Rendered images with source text

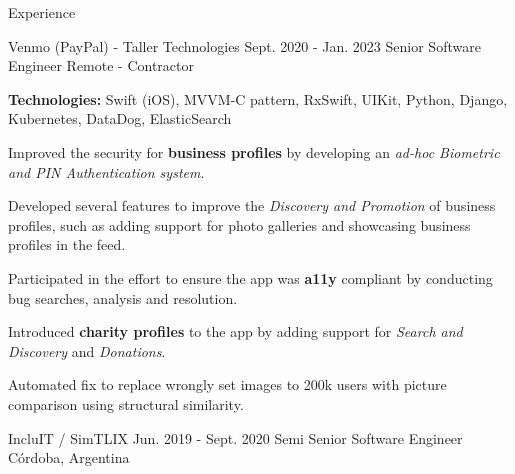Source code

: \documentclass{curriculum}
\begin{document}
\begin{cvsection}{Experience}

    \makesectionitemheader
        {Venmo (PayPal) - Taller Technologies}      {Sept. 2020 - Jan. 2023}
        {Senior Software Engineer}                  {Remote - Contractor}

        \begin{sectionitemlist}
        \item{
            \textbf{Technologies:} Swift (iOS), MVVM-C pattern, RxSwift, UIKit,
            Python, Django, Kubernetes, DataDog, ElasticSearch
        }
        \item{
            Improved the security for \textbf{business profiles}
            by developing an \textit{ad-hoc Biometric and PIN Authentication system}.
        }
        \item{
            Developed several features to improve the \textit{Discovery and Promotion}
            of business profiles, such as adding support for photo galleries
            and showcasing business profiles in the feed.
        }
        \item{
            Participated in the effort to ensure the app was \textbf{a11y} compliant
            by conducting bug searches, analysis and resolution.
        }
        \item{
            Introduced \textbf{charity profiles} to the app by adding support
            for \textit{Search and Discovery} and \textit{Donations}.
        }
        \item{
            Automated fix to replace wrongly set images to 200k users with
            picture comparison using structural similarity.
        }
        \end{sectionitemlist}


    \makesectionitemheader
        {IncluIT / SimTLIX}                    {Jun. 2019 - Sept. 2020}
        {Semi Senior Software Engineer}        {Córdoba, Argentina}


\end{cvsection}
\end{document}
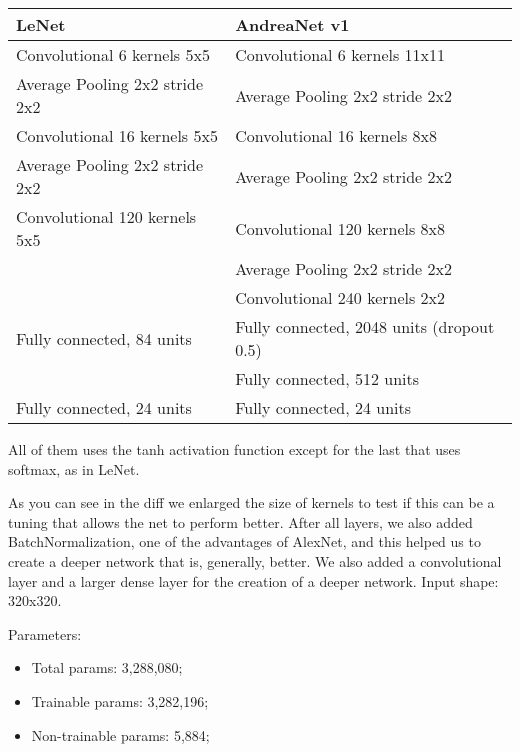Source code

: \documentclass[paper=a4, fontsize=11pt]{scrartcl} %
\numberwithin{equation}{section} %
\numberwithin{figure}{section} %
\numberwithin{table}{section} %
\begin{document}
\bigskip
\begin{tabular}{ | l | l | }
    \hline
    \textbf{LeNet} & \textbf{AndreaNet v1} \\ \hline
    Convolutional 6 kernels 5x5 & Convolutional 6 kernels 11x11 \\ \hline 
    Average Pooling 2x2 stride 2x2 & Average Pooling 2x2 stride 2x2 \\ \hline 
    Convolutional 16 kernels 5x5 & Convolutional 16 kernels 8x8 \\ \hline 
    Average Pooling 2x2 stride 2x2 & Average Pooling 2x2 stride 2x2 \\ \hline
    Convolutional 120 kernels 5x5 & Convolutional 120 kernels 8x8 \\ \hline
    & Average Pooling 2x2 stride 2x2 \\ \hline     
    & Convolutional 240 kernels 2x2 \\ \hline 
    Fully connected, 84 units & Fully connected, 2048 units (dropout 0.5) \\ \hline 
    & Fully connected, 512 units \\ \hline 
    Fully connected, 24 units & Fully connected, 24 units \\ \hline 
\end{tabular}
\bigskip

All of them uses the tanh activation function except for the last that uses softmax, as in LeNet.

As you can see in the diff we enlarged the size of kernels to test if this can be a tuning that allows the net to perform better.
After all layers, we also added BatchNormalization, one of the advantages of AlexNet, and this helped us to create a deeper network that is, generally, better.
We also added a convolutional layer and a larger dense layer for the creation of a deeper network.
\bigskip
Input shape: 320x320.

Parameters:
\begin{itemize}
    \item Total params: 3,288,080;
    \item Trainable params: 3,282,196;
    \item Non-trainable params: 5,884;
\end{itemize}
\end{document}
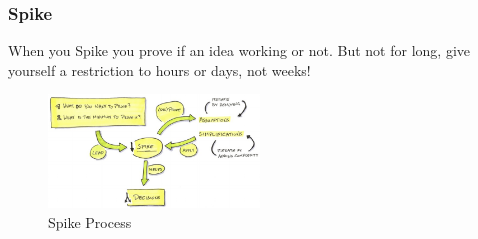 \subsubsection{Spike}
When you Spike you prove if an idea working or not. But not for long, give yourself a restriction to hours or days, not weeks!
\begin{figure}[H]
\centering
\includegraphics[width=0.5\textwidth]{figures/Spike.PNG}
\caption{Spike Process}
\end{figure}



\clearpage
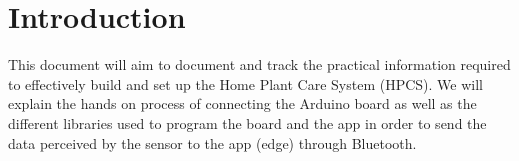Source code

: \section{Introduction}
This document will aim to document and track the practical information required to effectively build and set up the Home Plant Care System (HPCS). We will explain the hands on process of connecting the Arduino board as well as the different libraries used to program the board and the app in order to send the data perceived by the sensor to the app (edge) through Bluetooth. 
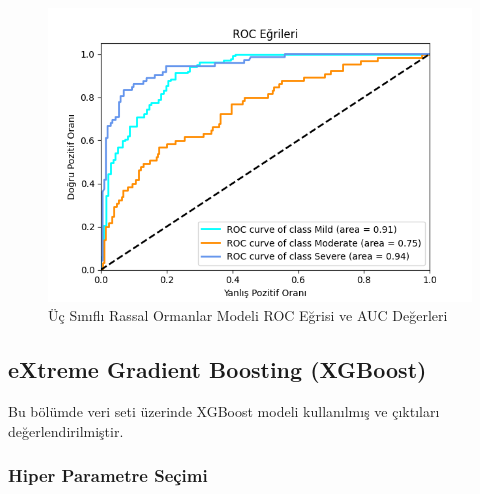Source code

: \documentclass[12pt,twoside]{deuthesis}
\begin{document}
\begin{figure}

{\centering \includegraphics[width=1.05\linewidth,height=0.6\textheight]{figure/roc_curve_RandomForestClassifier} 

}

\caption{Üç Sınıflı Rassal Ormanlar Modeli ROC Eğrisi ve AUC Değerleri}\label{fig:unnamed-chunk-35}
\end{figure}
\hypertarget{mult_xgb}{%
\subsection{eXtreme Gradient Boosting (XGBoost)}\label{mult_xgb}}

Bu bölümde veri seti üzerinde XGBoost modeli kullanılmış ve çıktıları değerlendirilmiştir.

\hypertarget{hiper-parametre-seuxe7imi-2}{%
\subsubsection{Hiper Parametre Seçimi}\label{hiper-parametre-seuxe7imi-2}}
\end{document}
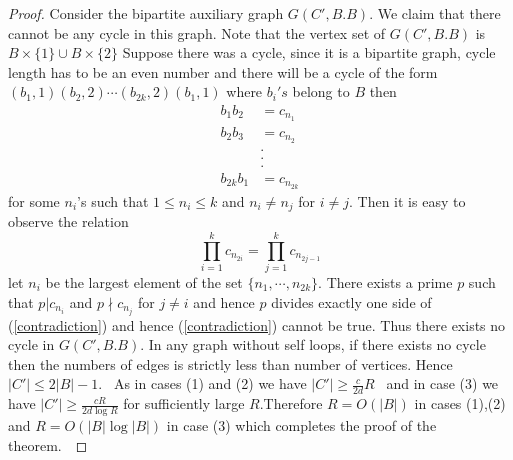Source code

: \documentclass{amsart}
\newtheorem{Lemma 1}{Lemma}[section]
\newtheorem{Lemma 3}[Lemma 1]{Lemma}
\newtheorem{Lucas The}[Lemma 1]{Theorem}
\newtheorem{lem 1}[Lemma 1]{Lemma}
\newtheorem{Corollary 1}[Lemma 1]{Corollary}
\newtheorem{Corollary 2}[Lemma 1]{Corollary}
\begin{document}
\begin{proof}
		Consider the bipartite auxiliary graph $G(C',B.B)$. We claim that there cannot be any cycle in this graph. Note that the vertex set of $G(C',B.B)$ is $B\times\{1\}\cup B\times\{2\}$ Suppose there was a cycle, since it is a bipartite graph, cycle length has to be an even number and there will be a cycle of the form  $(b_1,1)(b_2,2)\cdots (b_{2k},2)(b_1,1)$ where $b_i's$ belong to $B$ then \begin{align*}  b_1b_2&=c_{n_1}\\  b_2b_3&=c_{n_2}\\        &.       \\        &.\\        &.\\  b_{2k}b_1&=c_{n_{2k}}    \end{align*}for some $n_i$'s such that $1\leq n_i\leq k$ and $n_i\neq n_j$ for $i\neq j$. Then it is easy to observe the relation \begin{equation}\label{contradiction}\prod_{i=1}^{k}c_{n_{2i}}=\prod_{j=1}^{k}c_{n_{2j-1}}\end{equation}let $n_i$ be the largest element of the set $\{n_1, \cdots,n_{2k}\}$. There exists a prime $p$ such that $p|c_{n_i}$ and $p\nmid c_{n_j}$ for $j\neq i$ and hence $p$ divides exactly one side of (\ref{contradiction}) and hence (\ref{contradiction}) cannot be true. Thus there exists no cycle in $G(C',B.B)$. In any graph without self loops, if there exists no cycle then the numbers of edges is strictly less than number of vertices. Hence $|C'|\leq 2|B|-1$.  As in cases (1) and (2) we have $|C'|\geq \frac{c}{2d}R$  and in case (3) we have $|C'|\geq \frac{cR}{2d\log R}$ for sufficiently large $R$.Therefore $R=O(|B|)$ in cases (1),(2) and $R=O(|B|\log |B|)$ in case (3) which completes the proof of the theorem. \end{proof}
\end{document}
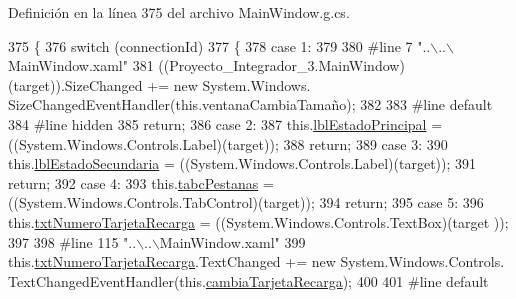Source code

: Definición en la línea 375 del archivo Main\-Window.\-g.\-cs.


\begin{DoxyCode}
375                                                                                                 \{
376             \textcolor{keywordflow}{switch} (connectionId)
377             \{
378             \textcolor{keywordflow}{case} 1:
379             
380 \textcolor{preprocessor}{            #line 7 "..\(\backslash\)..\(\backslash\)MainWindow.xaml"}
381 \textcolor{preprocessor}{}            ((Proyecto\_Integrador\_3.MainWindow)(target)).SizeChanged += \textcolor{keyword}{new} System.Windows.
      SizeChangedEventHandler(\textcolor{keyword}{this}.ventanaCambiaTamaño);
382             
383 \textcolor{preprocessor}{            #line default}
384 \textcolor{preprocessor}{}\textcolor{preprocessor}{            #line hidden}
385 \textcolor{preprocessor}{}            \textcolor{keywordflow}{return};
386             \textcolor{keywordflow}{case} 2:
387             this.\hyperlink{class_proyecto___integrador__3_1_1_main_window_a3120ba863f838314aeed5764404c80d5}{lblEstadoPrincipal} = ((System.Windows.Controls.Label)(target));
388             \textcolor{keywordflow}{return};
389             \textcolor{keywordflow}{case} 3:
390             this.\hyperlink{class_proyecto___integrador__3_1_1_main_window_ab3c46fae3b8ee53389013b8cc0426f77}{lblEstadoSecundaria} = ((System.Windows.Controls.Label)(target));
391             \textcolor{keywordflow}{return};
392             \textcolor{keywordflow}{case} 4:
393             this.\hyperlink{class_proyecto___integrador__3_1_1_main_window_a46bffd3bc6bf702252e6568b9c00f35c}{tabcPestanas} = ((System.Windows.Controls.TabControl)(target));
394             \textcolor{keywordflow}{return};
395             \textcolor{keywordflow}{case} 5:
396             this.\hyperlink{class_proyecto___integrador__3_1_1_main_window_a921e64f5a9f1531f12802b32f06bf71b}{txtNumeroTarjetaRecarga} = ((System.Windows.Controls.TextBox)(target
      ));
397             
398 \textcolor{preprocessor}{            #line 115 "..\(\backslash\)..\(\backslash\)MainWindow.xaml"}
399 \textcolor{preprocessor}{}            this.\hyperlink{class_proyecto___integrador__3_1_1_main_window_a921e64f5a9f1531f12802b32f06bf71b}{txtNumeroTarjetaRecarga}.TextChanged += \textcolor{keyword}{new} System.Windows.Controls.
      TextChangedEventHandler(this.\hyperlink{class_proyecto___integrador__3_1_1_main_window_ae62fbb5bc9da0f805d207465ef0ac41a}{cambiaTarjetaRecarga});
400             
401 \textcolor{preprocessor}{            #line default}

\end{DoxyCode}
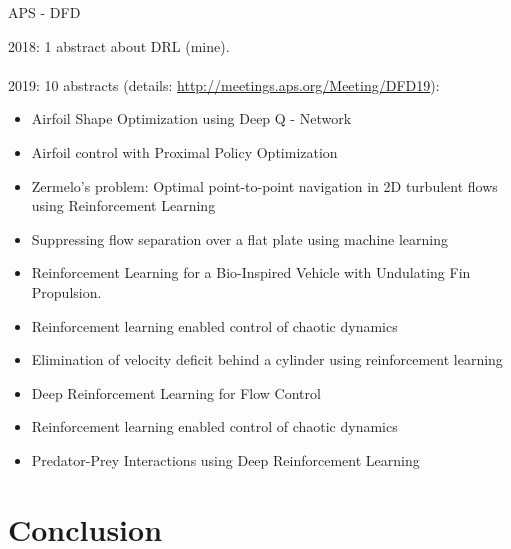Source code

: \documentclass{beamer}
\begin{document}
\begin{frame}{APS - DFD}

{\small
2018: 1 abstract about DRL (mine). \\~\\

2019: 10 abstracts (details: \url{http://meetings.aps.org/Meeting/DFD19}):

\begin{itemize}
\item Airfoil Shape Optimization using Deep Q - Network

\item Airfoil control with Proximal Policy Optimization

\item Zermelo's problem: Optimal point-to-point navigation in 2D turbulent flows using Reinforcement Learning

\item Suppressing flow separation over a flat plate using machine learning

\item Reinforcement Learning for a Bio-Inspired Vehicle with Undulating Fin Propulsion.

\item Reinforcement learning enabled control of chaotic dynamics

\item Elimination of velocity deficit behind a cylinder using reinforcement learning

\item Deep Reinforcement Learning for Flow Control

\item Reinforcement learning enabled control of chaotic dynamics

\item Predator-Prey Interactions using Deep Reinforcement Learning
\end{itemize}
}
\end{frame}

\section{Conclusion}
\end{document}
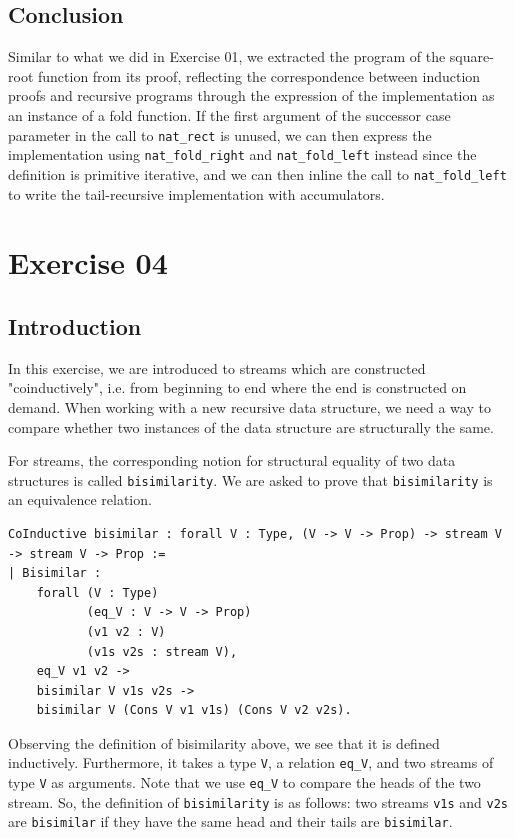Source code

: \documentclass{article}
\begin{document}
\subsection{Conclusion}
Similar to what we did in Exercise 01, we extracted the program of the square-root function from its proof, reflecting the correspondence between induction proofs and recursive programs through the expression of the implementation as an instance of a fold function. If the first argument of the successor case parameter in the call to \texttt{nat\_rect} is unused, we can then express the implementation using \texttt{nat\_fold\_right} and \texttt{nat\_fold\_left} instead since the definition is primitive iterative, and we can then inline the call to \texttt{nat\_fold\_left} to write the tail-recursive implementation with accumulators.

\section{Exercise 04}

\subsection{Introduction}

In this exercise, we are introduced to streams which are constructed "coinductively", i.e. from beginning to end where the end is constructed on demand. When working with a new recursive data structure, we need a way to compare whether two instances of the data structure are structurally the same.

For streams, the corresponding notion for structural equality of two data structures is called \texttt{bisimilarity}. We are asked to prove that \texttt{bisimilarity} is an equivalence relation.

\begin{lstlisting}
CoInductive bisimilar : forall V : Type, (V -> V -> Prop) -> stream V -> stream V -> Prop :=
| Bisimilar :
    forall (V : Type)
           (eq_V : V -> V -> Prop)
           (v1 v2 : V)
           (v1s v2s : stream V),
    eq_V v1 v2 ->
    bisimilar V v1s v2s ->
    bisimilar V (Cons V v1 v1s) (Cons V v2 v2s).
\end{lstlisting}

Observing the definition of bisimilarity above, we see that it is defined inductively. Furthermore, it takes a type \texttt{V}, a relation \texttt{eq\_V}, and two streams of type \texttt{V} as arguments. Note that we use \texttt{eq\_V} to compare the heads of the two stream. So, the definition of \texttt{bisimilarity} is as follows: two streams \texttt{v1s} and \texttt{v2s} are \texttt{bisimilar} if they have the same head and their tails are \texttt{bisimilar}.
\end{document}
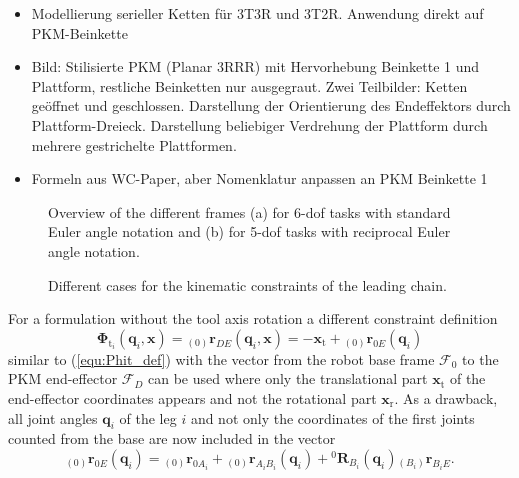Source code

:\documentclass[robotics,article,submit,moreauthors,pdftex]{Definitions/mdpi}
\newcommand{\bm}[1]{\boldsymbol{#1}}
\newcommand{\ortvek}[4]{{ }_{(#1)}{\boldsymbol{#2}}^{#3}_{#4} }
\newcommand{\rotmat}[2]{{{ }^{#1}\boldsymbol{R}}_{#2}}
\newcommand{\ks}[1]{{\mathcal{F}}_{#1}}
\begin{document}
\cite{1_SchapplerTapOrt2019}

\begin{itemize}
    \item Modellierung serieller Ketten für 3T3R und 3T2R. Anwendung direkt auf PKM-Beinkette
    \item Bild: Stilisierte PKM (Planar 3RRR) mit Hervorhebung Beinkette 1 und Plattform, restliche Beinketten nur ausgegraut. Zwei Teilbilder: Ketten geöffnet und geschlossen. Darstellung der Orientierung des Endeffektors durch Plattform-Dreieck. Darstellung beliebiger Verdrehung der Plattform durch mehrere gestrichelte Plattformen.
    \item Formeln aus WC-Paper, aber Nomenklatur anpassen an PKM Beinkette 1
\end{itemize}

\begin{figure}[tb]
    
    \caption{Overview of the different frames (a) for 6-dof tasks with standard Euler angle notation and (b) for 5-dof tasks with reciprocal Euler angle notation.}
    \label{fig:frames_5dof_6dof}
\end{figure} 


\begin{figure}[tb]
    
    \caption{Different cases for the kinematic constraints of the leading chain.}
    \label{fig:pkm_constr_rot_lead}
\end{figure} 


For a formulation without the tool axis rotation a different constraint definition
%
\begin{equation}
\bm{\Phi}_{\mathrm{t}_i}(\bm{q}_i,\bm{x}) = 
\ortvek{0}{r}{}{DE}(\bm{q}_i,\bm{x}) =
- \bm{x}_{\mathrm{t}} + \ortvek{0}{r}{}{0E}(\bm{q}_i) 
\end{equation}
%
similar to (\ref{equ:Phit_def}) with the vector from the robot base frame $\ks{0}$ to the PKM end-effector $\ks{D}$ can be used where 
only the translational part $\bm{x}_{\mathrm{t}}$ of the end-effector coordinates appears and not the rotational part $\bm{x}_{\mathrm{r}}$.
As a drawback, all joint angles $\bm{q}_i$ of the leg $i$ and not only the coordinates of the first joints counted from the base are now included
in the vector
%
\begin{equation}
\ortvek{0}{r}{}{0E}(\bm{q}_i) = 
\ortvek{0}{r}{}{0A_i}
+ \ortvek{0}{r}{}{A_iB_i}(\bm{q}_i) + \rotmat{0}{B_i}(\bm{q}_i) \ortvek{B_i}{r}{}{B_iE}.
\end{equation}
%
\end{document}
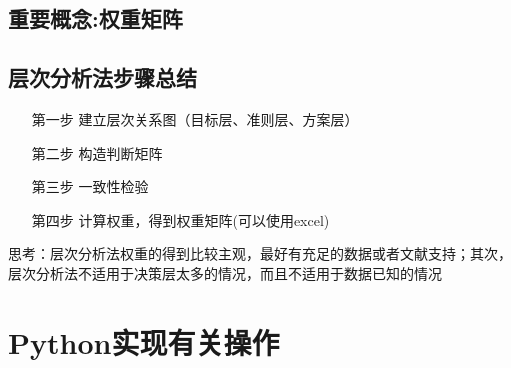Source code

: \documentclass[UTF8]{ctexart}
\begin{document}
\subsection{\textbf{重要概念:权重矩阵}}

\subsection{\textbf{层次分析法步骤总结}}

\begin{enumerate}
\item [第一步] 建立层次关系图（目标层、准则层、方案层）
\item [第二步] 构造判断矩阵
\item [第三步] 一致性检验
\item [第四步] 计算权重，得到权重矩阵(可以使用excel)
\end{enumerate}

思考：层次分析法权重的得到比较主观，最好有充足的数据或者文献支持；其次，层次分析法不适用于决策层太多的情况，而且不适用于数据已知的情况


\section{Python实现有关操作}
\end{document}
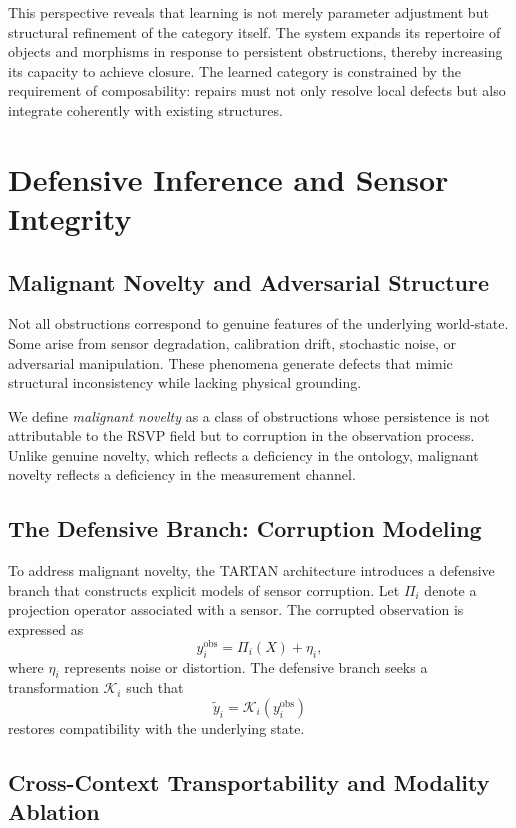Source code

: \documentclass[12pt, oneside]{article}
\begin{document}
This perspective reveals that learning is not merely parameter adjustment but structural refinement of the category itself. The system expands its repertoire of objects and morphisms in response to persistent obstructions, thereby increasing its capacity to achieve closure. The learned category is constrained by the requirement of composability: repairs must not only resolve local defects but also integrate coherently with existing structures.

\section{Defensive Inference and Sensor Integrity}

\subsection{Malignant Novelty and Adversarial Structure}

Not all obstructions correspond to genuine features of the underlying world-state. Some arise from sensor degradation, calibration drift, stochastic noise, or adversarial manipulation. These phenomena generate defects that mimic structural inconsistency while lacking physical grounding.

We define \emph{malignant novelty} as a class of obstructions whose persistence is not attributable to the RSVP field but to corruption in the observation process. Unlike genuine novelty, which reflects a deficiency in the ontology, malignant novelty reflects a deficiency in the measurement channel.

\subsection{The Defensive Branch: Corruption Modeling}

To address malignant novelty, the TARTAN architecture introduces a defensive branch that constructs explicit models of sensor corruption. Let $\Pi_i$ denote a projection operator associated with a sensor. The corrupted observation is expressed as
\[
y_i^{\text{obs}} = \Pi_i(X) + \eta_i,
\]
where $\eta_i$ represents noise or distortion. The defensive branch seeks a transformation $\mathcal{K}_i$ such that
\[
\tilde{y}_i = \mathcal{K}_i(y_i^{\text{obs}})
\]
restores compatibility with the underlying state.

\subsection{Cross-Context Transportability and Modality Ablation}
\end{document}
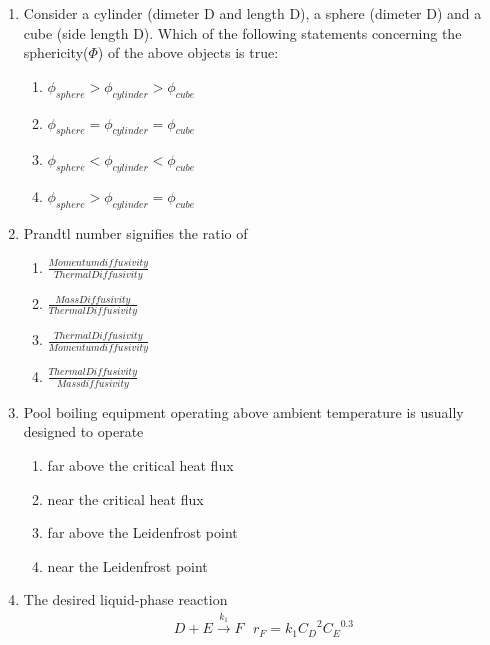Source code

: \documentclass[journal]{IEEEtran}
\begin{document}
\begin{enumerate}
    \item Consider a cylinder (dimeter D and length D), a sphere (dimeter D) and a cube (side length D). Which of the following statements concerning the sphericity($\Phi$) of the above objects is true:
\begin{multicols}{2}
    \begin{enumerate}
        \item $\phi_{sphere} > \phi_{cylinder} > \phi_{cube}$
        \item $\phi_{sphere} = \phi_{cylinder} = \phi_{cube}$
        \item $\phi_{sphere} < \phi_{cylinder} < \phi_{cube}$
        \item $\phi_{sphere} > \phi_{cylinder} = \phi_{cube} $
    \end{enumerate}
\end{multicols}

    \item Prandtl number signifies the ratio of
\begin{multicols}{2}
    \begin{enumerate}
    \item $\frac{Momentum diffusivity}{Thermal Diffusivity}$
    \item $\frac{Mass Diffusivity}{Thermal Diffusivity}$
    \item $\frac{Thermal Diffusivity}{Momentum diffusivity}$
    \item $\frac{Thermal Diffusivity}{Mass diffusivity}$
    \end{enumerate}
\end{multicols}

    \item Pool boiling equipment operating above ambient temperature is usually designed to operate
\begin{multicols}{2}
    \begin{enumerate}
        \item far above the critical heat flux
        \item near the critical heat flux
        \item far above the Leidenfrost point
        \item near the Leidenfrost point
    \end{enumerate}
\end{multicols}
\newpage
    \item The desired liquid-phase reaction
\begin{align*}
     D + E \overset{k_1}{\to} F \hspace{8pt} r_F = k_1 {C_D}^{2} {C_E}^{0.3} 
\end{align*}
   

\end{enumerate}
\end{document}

**WHAT TO DO**
Only the lines from the start of the records to the line with "Swift (iOS), MVVM-C" belong in the copy. Print them exactly, minus pictures.

**TASK OUTPUT**
Source code

: \documentclass{curriculum}
\begin{document}
\begin{cvsection}{Experience}

    \makesectionitemheader
        {Venmo (PayPal) - Taller Technologies}      {Sept. 2020 - Jan. 2023}
        {Senior Software Engineer}                  {Remote - Contractor}

        \begin{sectionitemlist}
        \item{
            \textbf{Technologies:} Swift (iOS), MVVM-C pattern, RxSwift, UIKit,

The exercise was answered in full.